Anyone who remembers the controversy surrounding the Florida count for the 2000 U.S. election — and the critical issue of 'hanging chads' — will appreciate the election dilemma faced Wednesday by officials in a Saskatchewan community where a new form of the 'hanging chad' problem emerged.
In the rural municipality of Swift Current, voters were choosing a new council.
At the end of the night, returning officers confirmed that they had a 'Chad' problem: Two candidates — both with the first name Chad — had tied for the last spot on council with 54 votes each.
Officials checked their counting four times and there was no doubt they had a tie.

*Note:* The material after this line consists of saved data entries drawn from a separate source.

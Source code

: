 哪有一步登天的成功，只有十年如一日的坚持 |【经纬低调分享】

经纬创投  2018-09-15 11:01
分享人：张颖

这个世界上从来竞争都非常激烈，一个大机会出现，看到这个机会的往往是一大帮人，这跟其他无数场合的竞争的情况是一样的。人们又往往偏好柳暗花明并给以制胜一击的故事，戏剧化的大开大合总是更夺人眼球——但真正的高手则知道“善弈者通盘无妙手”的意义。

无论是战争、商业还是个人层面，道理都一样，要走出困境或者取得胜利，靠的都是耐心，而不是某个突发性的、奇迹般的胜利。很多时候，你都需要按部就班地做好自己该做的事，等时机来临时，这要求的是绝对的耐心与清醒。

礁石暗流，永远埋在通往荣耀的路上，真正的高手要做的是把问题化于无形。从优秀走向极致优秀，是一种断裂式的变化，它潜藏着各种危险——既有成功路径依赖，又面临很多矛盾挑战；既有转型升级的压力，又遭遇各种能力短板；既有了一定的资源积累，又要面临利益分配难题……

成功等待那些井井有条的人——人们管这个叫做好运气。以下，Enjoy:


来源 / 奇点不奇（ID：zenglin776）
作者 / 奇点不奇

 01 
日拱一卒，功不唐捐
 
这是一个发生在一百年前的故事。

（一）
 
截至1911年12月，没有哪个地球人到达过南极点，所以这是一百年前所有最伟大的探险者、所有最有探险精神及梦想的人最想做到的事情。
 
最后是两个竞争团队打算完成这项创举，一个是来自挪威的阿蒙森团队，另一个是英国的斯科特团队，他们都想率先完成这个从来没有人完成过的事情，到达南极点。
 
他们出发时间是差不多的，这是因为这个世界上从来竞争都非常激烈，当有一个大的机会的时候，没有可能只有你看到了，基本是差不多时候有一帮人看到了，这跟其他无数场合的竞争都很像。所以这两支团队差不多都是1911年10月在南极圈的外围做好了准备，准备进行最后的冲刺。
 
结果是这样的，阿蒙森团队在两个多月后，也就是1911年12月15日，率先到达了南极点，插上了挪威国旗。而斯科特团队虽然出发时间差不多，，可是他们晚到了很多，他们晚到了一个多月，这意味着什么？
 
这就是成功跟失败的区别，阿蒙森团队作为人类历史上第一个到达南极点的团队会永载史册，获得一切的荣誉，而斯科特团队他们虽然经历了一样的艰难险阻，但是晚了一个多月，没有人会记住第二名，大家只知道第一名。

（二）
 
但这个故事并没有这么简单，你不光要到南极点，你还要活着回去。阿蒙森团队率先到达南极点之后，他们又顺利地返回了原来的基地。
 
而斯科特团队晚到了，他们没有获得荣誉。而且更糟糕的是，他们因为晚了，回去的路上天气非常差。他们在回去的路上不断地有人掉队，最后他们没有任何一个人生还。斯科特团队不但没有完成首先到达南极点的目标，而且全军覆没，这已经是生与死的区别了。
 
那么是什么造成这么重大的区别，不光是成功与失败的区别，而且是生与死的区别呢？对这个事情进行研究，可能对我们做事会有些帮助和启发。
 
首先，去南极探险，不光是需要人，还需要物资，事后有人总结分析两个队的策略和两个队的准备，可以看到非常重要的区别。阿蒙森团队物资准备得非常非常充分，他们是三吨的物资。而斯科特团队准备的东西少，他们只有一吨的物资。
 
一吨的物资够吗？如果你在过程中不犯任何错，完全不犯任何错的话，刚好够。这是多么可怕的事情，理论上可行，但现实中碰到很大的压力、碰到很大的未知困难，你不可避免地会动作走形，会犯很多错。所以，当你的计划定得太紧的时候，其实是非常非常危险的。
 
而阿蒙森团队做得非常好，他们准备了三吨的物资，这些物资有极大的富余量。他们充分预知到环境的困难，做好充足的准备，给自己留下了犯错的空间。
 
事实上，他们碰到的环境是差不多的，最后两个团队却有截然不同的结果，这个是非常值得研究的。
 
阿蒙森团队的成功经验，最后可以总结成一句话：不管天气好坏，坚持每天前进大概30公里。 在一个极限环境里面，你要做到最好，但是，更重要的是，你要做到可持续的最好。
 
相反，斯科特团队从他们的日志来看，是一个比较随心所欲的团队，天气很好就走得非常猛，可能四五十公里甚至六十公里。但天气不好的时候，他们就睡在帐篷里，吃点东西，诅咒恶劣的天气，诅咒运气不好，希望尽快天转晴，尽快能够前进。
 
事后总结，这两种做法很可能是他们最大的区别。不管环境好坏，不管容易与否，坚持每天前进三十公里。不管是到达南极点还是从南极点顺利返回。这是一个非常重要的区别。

Chad Tait and Chad Salter were left hanging while officials looked up the rules on how to cope with a tie.
Initially each candidate was prepared to concede the race to the other, but officials then went to the rule book.
According to Saskatchewan's regulations on local elections, in the event of a tie, a winner is chosen using a random draw.
So an official wrote their names on two pieces of paper and drew the winner's name: Salter.
He said it felt strange to win by a lottery, after putting so much effort into a campaign.
"You had gone out and done some door-knocking and talked to people and tried to generate the votes," Salter said. "It seemed a little bit comical, I guess, that it came down to pulling a name out of a hat."
Tait said he was pleased the rural municipality had a good voter turnout, about 60 per cent.
Both were asked, but neither would say if they voted for themselves or their opponent.
The rural municipality of Swift Current is about 225 kilometres west of Regina.